My words fell on deaf ears, however. "No, No! Doctor!"
We saw the Doctor begin to regenerate, but then another green flash of energy struck him. This is when he would have died. Dead by my hand. Even the thought of that made me rush over to him. The spacesuit was heading back into the water.
I was beside him within seconds, and pulled out me life sign device. Not surprisingly, there were multiple life signs that were disappearing fast. They were vacating the machine, probably at the Doctor's order. I knew from my research that the body of a Time Lord was something special, and that often they were burned upon death so no one would violate them to find the secrets that their body held.
"River," Amy was trying to get me to tell her that the Doctor was okay. I wish I could tell her the truth, but I had promised the Doctor that I would not tell anyone that he lived. "River! River?" The look in my eye apparently gave her the heartbreaking answer it was supposed. And then I remembered being shot at as I went back into the lake. I was the only one to have a gun. So, I pulled out the gun that had killed me once before and began shooting my past self, knowing it would be doing nothing. It did help to pretend that it was a member of the Silence who had forced me to do such. None of them hit, obviously. "Of course not," I reminded myself. I couldn't kill myself; that would cause another paradox here.

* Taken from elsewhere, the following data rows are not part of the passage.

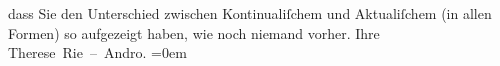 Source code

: \begin{ledgroupsized}[t]{13cm}
               dass Sie den Unterschied zwischen Kontinualiſchem und Aktualiſchem (in allen Formen)
               so aufgezeigt haben, wie noch niemand vorher.\pend
           \pstart
           Ihre{\\[\baselineskip]}\spacefill\mbox{Therese Rie – Andro.}\pend
           \leftskip=0em{}\endnumbering{}\end{ledgroupsized}  \newcommand{\dateiname}{L02577}\newcommand{\titel}{Therese Rie-Andro an Arthur Schnitzler, 6. 1. 1928}\newcommand{\editorInnen}{Martin Anton Müller und Gerd-Hermann Susen}
       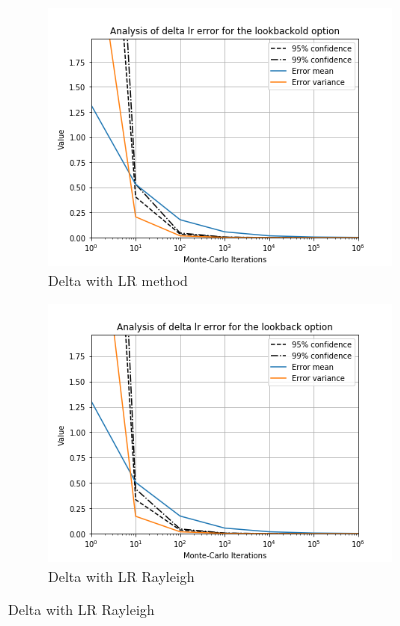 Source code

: \documentclass[11pt,a4paper,fleqn]{article}
\begin{document}
\begin{figure}[h!]
  \centering
      \begin{subfigure}[b]{0.45\textwidth}
          \includegraphics[width=\textwidth]{graphs/lookbackolddeltalr.png}
          \caption{Delta with LR method}
      \end{subfigure}
      \begin{subfigure}[b]{0.45\textwidth}
          \includegraphics[width=\textwidth]{graphs/lookbackdeltalr.png}
          \caption{Delta with LR Rayleigh}
      \end{subfigure}


\end{figure}
\end{document}

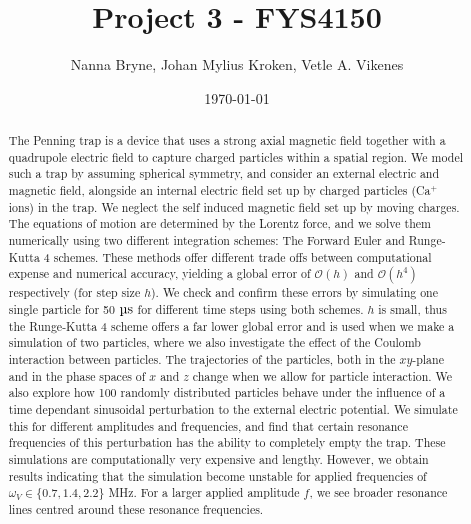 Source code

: 



\title{Project 3 - FYS4150} 
\author{Nanna Bryne, Johan Mylius Kroken, Vetle A. Vikenes} 
\date{\today}                             
\noaffiliation                            

\begin{abstract}
    The Penning trap is a device that uses a strong axial magnetic field together with a quadrupole electric field to capture charged particles within a spatial region. We model such a trap by assuming spherical symmetry, and consider an external electric and magnetic field, alongside an internal electric field set up by charged particles (Ca$^+$ ions) in the trap. We neglect the self induced magnetic field set up by moving charges. The equations of motion are determined by the Lorentz force, and we solve them numerically using two different integration schemes: The Forward Euler and Runge-Kutta 4 schemes. These methods offer different trade offs between computational expense and numerical accuracy, yielding a global error of $\mathcal{O}(h)$ and $\mathcal{O}(h^4)$ respectively (for step size $h$). We check and confirm these errors by simulating one single particle for 50 $\mus$ for different time steps using both schemes. $h$ is small, thus the Runge-Kutta 4 scheme offers a far lower global error and is used when we make a simulation of two particles, where we also investigate the effect of the Coulomb interaction between particles. The trajectories of the particles, both in the $xy$-plane and in the phase spaces of $x$ and $z$ change when we allow for particle interaction. We also explore how 100 randomly distributed particles behave under the influence of a time dependant sinusoidal perturbation to the external electric potential. We simulate this for different amplitudes and frequencies, and find that certain resonance frequencies of this perturbation has the ability to completely empty the trap. These simulations are computationally very expensive and lengthy. However, we obtain results indicating that the simulation become unstable for applied frequencies of $\omega_V\in\{0.7,1.4, 2.2\}$ MHz. For a larger applied amplitude $f$, we see broader resonance lines centred around these resonance frequencies. 
\end{abstract}
\maketitle














 



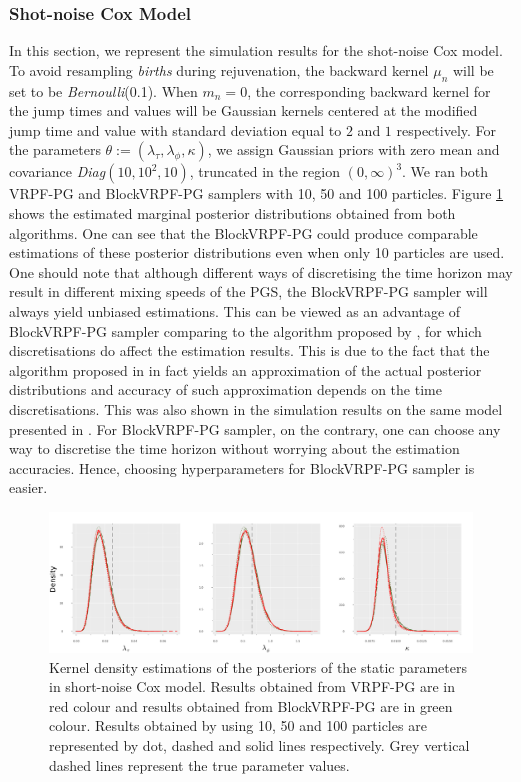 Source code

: \documentclass[12pt,a4paper]{article}
\begin{document}
\subsubsection{Shot-noise Cox Model}
In this section, we represent the simulation results for the shot-noise Cox model. To avoid resampling \textit{births} during rejuvenation, the backward kernel \(\mu_n\) will be set to be \textit{Bernoulli}(0.1). When \(m_n = 0\), the corresponding backward kernel for the jump times and values will be Gaussian kernels centered at the modified jump time and value with standard deviation equal to \(2\) and \(1\) respectively. For the parameters \(\theta:=(\lambda_\tau,\lambda_\phi,\kappa)\), we assign Gaussian priors with zero mean and covariance \textit{Diag}\((10,10^2,10)\), truncated in the region \((0,\infty)^3\). We ran both VRPF-PG and BlockVRPF-PG samplers with 10, 50 and 100 particles. Figure \ref{Figure:SNC_Sim_Posterior} shows the estimated marginal posterior distributions obtained from both algorithms. One can see that the BlockVRPF-PG could produce comparable estimations of these posterior distributions even when only 10 particles are used. One should note that although different ways of discretising the time horizon may result in different mixing speeds of the PGS, the BlockVRPF-PG sampler will always yield unbiased estimations. This can be viewed as an advantage of BlockVRPF-PG sampler comparing to the algorithm proposed by \cite{finke2014static}, for which discretisations do affect the estimation results. This is due to the fact that the algorithm proposed in \cite{finke2014static} in fact yields an approximation of the actual posterior distributions and accuracy of such approximation depends on the time discretisations. This was also shown in the simulation results on the same model presented in \cite{finke2014static}. For BlockVRPF-PG sampler, on the contrary, one can choose any way to discretise the time horizon without worrying about the estimation accuracies. Hence, choosing hyperparameters for BlockVRPF-PG sampler is easier. 
\begin{figure}[htb!]
    \centering
    \includegraphics[width=\textwidth]{SNC_Sim_posterior.pdf}
    \caption{Kernel density estimations of the posteriors of the static parameters in short-noise Cox model. Results obtained from VRPF-PG are in red colour and results obtained from BlockVRPF-PG are in green colour. Results obtained by using 10, 50 and 100 particles are represented by dot, dashed and solid lines respectively. Grey vertical dashed lines represent the true parameter values.}
    \label{Figure:SNC_Sim_Posterior}
\end{figure}
\end{document}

I turned back around to see Amy holding her knees to her chest crying over her best friend's death. "River, he can't be dead. This isn't possible."
She was sobbing. I had only seen her cry a handful of times before. The most memorable was when Rory had died. It was not as bad now, but it was still bad. Trying to hold back my own tears, I sat across from Amy. "Whatever that was, it killed him in the middle of a regeneration cycle. His body was already dead. He didn't make it to the next one."
Part of me was just waiting for the Doctor's eyes to spring open and him yell something like 'Gotcha' but I knew that wouldn't happen.
Suddenly the mysterious old man came up behind us with a can of the petrol can. "I believe I can save you some time. That most certainly is the Doctor. And he is most certainly dead. He said you'd need this."
I couldn't help but wonder which Doctor had given him these instructions. But I knew what I needed to do.
"Gasoline?" Rory asked.
"A Time Lord's body is a miracle," I explained, "even a dead one. There are whole empires out there who'd rip this world apart for just one cell. We can't leave him here. Or anywhere."
Amy wasn't listening to us, still focusing on the Doctor. "Wake up. Come on, wake up, you stupid, bloody idiot." She hugged him and pleaded for an answer, "What do we do, Rory?"
Rory didn't answer right away, so I did. "We're his friends. We do what the Doctor's friends always do: as we're told," I told them as I picked up the gasoline.
"There's a boat," Rory pointed out. "If we're going to do this, let's do this properly."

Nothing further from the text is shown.